━━━ Data in this exercise

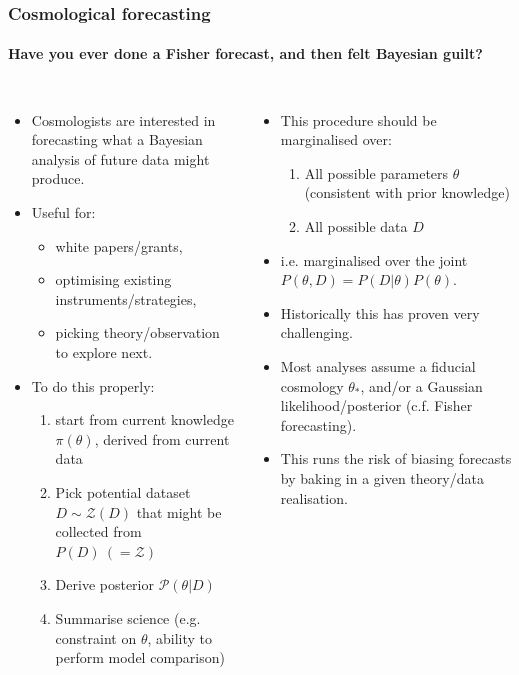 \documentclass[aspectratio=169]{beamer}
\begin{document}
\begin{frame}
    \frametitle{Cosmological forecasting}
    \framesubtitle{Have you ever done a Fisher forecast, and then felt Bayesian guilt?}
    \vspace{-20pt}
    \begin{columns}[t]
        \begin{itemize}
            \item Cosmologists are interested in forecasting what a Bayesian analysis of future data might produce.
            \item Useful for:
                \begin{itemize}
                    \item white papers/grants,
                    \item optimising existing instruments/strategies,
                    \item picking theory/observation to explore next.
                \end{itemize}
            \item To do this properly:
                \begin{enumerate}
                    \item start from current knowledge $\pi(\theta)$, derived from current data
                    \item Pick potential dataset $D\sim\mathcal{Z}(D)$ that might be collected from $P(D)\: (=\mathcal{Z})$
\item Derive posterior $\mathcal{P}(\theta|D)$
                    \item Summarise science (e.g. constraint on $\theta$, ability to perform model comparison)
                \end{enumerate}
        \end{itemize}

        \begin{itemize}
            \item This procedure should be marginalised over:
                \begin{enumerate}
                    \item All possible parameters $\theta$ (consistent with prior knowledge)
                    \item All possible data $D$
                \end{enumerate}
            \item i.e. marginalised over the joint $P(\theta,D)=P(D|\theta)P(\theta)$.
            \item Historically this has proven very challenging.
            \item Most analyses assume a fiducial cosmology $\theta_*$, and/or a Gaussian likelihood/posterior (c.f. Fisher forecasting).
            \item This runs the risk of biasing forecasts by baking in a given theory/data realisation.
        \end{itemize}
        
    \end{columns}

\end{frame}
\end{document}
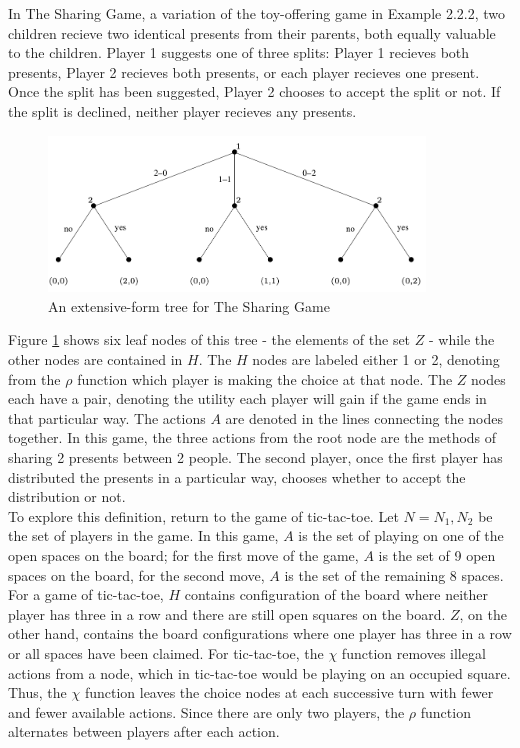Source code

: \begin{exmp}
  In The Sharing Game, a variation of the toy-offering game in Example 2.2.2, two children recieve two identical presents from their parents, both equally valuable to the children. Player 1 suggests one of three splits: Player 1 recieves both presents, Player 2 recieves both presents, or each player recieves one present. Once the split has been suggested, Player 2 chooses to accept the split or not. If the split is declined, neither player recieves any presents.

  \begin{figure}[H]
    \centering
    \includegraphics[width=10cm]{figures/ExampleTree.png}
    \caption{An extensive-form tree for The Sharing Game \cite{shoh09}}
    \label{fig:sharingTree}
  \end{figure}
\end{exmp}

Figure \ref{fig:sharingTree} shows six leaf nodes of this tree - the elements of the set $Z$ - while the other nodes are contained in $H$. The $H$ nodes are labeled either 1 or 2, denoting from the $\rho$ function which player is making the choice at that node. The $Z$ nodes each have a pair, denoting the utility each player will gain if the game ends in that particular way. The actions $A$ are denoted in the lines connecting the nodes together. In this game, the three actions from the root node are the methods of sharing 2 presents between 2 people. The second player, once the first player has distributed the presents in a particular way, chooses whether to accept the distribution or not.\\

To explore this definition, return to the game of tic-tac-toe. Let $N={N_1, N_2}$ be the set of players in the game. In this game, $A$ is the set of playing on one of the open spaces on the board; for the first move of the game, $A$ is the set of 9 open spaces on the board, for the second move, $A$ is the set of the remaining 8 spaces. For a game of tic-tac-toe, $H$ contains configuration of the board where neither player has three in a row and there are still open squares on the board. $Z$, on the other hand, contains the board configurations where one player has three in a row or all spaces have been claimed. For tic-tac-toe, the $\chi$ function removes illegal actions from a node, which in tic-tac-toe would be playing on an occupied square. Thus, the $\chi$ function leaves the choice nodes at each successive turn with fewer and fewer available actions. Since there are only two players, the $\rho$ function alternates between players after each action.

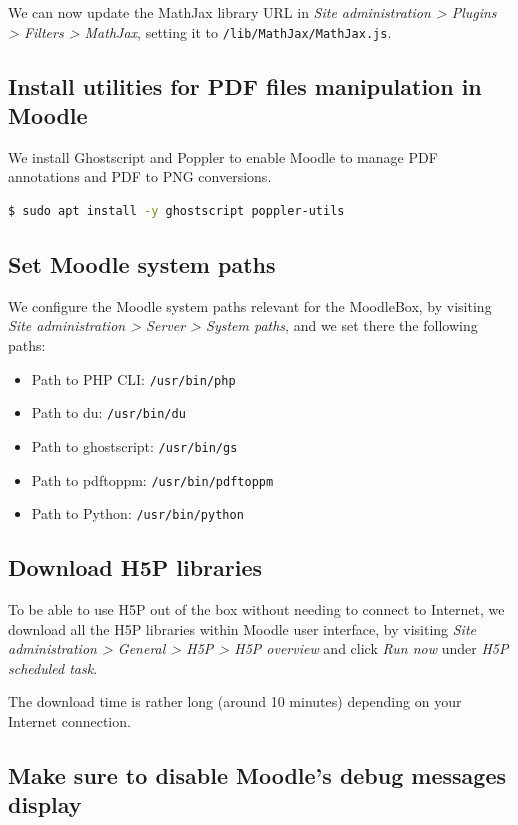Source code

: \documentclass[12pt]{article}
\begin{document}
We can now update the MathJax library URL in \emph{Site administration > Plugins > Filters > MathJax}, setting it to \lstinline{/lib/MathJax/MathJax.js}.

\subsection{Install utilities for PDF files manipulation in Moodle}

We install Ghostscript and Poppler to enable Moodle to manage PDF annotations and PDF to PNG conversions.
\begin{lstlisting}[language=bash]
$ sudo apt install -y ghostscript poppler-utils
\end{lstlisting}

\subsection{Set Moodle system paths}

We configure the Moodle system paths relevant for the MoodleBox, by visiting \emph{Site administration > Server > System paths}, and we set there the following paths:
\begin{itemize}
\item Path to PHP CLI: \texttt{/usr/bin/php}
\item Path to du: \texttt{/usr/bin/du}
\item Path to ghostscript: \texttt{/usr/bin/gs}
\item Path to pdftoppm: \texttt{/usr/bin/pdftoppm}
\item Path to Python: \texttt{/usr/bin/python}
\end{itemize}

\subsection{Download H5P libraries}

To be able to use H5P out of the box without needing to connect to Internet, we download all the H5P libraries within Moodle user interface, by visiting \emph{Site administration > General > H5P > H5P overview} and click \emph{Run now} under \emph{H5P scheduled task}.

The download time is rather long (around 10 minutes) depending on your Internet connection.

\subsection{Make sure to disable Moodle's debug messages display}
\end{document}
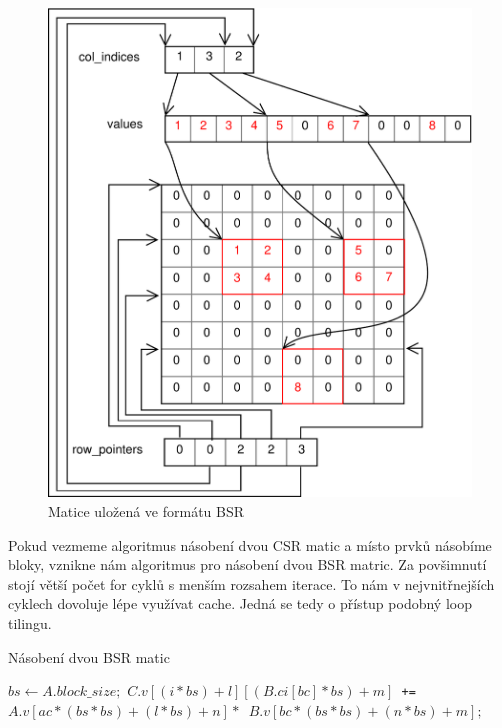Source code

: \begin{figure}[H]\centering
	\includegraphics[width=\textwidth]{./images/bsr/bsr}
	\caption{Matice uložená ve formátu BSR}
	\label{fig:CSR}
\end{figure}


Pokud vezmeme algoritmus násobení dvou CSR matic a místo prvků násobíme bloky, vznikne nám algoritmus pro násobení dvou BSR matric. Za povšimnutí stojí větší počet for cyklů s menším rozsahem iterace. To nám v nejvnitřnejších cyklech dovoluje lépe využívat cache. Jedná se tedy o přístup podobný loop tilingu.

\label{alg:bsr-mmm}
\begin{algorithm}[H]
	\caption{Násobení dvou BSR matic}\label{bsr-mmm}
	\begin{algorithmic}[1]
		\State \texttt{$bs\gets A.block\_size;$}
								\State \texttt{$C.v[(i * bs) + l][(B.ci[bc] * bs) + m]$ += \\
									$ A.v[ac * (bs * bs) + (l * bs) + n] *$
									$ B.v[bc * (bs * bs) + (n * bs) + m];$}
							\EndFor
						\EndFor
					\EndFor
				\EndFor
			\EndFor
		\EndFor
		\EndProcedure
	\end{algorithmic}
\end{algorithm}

━━━━━━

### [Aim of the task]
For this task, give the full listing again verbatim and keep out every picture.

### [Result for this exercise]
 \documentclass[aspectratio=169]{beamer}
\begin{document}
\begin{frame}
    \frametitle{Cosmological forecasting}
    \framesubtitle{Have you ever done a Fisher forecast, and then felt Bayesian guilt?}
    \vspace{-20pt}
    \begin{columns}[t]
        \begin{itemize}
            \item Cosmologists are interested in forecasting what a Bayesian analysis of future data might produce.
            \item Useful for:
                \begin{itemize}
                    \item white papers/grants,
                    \item optimising existing instruments/strategies,
                    \item picking theory/observation to explore next.
                \end{itemize}
            \item To do this properly:
                \begin{enumerate}
                    \item start from current knowledge $\pi(\theta)$, derived from current data
                    \item Pick potential dataset $D\sim\mathcal{Z}(D)$ that might be collected from $P(D)\: (=\mathcal{Z})$
\item Derive posterior $\mathcal{P}(\theta|D)$
                    \item Summarise science (e.g. constraint on $\theta$, ability to perform model comparison)
                \end{enumerate}
        \end{itemize}

        \begin{itemize}
            \item This procedure should be marginalised over:
                \begin{enumerate}
                    \item All possible parameters $\theta$ (consistent with prior knowledge)
                    \item All possible data $D$
                \end{enumerate}
            \item i.e. marginalised over the joint $P(\theta,D)=P(D|\theta)P(\theta)$.
            \item Historically this has proven very challenging.
            \item Most analyses assume a fiducial cosmology $\theta_*$, and/or a Gaussian likelihood/posterior (c.f. Fisher forecasting).
            \item This runs the risk of biasing forecasts by baking in a given theory/data realisation.
        \end{itemize}
        
    \end{columns}

\end{frame}
\end{document}
Source code

: \begin{exmp}
  In The Sharing Game, a variation of the toy-offering game in Example 2.2.2, two children recieve two identical presents from their parents, both equally valuable to the children. Player 1 suggests one of three splits: Player 1 recieves both presents, Player 2 recieves both presents, or each player recieves one present. Once the split has been suggested, Player 2 chooses to accept the split or not. If the split is declined, neither player recieves any presents.

  \begin{figure}[H]
    \centering
    \includegraphics[width=10cm]{figures/ExampleTree.png}
    \caption{An extensive-form tree for The Sharing Game \cite{shoh09}}
    \label{fig:sharingTree}
  \end{figure}
\end{exmp}

Figure \ref{fig:sharingTree} shows six leaf nodes of this tree - the elements of the set $Z$ - while the other nodes are contained in $H$. The $H$ nodes are labeled either 1 or 2, denoting from the $\rho$ function which player is making the choice at that node. The $Z$ nodes each have a pair, denoting the utility each player will gain if the game ends in that particular way. The actions $A$ are denoted in the lines connecting the nodes together. In this game, the three actions from the root node are the methods of sharing 2 presents between 2 people. The second player, once the first player has distributed the presents in a particular way, chooses whether to accept the distribution or not.\\

To explore this definition, return to the game of tic-tac-toe. Let $N={N_1, N_2}$ be the set of players in the game. In this game, $A$ is the set of playing on one of the open spaces on the board; for the first move of the game, $A$ is the set of 9 open spaces on the board, for the second move, $A$ is the set of the remaining 8 spaces. For a game of tic-tac-toe, $H$ contains configuration of the board where neither player has three in a row and there are still open squares on the board. $Z$, on the other hand, contains the board configurations where one player has three in a row or all spaces have been claimed. For tic-tac-toe, the $\chi$ function removes illegal actions from a node, which in tic-tac-toe would be playing on an occupied square. Thus, the $\chi$ function leaves the choice nodes at each successive turn with fewer and fewer available actions. Since there are only two players, the $\rho$ function alternates between players after each action.

Source code

: \documentclass[12pt]{article}
\begin{document}
We can now update the MathJax library URL in \emph{Site administration > Plugins > Filters > MathJax}, setting it to \lstinline{/lib/MathJax/MathJax.js}.

\subsection{Install utilities for PDF files manipulation in Moodle}

We install Ghostscript and Poppler to enable Moodle to manage PDF annotations and PDF to PNG conversions.
\begin{lstlisting}[language=bash]
$ sudo apt install -y ghostscript poppler-utils
\end{lstlisting}

\subsection{Set Moodle system paths}

We configure the Moodle system paths relevant for the MoodleBox, by visiting \emph{Site administration > Server > System paths}, and we set there the following paths:
\begin{itemize}
\item Path to PHP CLI: \texttt{/usr/bin/php}
\item Path to du: \texttt{/usr/bin/du}
\item Path to ghostscript: \texttt{/usr/bin/gs}
\item Path to pdftoppm: \texttt{/usr/bin/pdftoppm}
\item Path to Python: \texttt{/usr/bin/python}
\end{itemize}

\subsection{Download H5P libraries}

To be able to use H5P out of the box without needing to connect to Internet, we download all the H5P libraries within Moodle user interface, by visiting \emph{Site administration > General > H5P > H5P overview} and click \emph{Run now} under \emph{H5P scheduled task}.

The download time is rather long (around 10 minutes) depending on your Internet connection.

\subsection{Make sure to disable Moodle's debug messages display}
\end{document}
Source code

: \begin{figure}[H]\centering
	\includegraphics[width=\textwidth]{./images/bsr/bsr}
	\caption{Matice uložená ve formátu BSR}
	\label{fig:CSR}
\end{figure}


Pokud vezmeme algoritmus násobení dvou CSR matic a místo prvků násobíme bloky, vznikne nám algoritmus pro násobení dvou BSR matric. Za povšimnutí stojí větší počet for cyklů s menším rozsahem iterace. To nám v nejvnitřnejších cyklech dovoluje lépe využívat cache. Jedná se tedy o přístup podobný loop tilingu.

\label{alg:bsr-mmm}
\begin{algorithm}[H]
	\caption{Násobení dvou BSR matic}\label{bsr-mmm}
	\begin{algorithmic}[1]
		\State \texttt{$bs\gets A.block\_size;$}
								\State \texttt{$C.v[(i * bs) + l][(B.ci[bc] * bs) + m]$ += \\
									$ A.v[ac * (bs * bs) + (l * bs) + n] *$
									$ B.v[bc * (bs * bs) + (n * bs) + m];$}
							\EndFor
						\EndFor
					\EndFor
				\EndFor
			\EndFor
		\EndFor
		\EndProcedure
	\end{algorithmic}
\end{algorithm}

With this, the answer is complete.